Ne jamais ignorer le taux d’équipement

par Gérard Moulin, Responsable de la Gestion Actions Europe chez Amplégest

L’analyse du taux d’équipement d’un pays pour un secteur ou un produit déterminé, fait partie intégrante du process de gestion PRICING POWER. Ce critère, lorsqu’il est favorable, permet d’investir sereinement, même si la macro économie est mauvaise. Pour illustrer ce propos, prenons l’exemple de la Chine, au travers de différents secteurs qui ne vont pas ou peu dépendre de l’économie globale.

Les maisons de retraite : tout reste à faire en Chine dont le taux d’équipement en « lits » est notoirement insuffisant pour un pays qui comptera 300 millions de séniors en 2025. Aujourd’hui les lits publics sont réservés aux plus pauvres. La croissance potentielle pour le segment moyen haut de gamme est très élevée et assurée pour les vingt prochaines années. Ce métier, où les deux co-leaders européens sont français (ORPEA et KORIAN), offre d’énormes perspectives de développement en Chine. ORPEA va seulement ouvrir son premier établissement dans les prochaines semaines. Les alertes sur le ralentissement économique chinois ne sont pas pertinentes pour ce secteur ou le manque de lits se chiffre en millions.

Les ingrédients alimentaires : le secteur bénéficie progressivement de l’image « santé », qui lui permettra d’acquérir un PRICING POWER efficace. GLANBIA ET KERRY GROUP en Irlande, GIVAUDAN en Suisse ou SYMRISE en Allemagne ont bien compris cette évolution, et leurs investissements sur le «naturel» représentent aujourd’hui près de 50% du total. Ces sociétés européennes, ainsi que leurs concurrentes américaines, vont progressivement faire progresser le taux d’équipement du « naturel » en Chine, gommant là aussi pour ce secteur les craintes de chute de la croissance économique.

L’optique ophtalmique : ce secteur bénéficie en Chine d’une croissance potentielle importante car le taux d’équipement de la population est très faible (un dixième du taux d’équipent moyen en occident). De plus « l’éducation » des clients est insuffisante. Un dixième seulement des ventes mondiales de lunettes de soleil se font en Chine chaque année. Le secteur, encore très peu concentré, ne souffre pas du ralentissement conjoncturel.

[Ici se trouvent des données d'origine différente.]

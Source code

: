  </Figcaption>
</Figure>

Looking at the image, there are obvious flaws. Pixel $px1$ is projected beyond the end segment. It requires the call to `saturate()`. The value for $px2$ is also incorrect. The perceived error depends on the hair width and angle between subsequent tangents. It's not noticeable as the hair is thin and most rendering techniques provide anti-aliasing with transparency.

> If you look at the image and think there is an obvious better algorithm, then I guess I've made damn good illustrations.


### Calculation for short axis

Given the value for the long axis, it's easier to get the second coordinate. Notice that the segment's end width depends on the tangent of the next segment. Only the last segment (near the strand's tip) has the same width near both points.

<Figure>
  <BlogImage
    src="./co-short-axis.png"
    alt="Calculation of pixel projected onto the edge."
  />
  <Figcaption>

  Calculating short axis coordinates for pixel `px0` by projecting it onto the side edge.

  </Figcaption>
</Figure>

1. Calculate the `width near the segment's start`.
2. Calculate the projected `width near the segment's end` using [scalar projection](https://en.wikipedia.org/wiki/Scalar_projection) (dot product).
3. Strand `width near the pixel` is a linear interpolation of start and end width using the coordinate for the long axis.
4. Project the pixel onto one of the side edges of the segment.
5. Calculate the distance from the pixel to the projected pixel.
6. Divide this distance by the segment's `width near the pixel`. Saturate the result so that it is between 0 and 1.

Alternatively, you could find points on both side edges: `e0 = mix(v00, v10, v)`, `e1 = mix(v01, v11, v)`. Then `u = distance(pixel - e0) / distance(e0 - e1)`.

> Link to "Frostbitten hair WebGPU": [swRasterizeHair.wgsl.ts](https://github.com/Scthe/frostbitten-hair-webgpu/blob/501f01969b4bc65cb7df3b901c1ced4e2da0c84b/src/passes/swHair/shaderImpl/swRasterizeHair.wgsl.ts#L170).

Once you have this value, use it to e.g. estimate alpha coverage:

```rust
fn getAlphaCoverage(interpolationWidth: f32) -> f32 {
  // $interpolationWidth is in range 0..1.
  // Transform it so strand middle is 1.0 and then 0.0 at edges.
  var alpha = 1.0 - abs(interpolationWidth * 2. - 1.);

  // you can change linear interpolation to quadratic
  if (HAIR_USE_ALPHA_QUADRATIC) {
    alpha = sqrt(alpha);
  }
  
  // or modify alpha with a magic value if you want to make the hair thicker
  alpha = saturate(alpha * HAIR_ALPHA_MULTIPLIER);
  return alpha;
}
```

Les équipementiers automobiles : La Chine est aujourd’hui le premier marché automobile, avec 37% des ventes dans le monde depuis le début de l’année. Pour autant le taux de détention de voitures de tourisme reste très faible, avec 90 véhicules pour 1000 habitants, contre 600 pour 1000 en Europe, et 800 pour 1000 aux USA. Nous sommes donc très loin d’un simple marché de remplacement en Chine. Les équipementiers, dont le PRICING POWER a été expliqué dans une lettre précédente, en profiteront en premier lieu.

Le secteur éolien : De la même façon que pour l’automobile, la Chine devient le premier marché mondial en termes d’installations annuelles d’éoliennes. Mais le taux d’équipement reste faible car la base de départ était quasi inexistante il y a 10 ans. La part de l’éolien dans l’électricité chinoise est aujourd’hui de 3%, contre 25% en Espagne, 30% au Danemark, ou encore 11% en Allemagne. Tout reste à faire et le marché ne risque pas la saturation.

La croissance chinoise est aujourd’hui l’une des grandes questions que se posent les investisseurs pour leur stratégie future. Mais beaucoup de secteurs dont le taux d’équipement est faible, ne dépendent pas de la macroéconomie générale. Une baisse de leur valeur sur l’argument économique sera une occasion d’achat.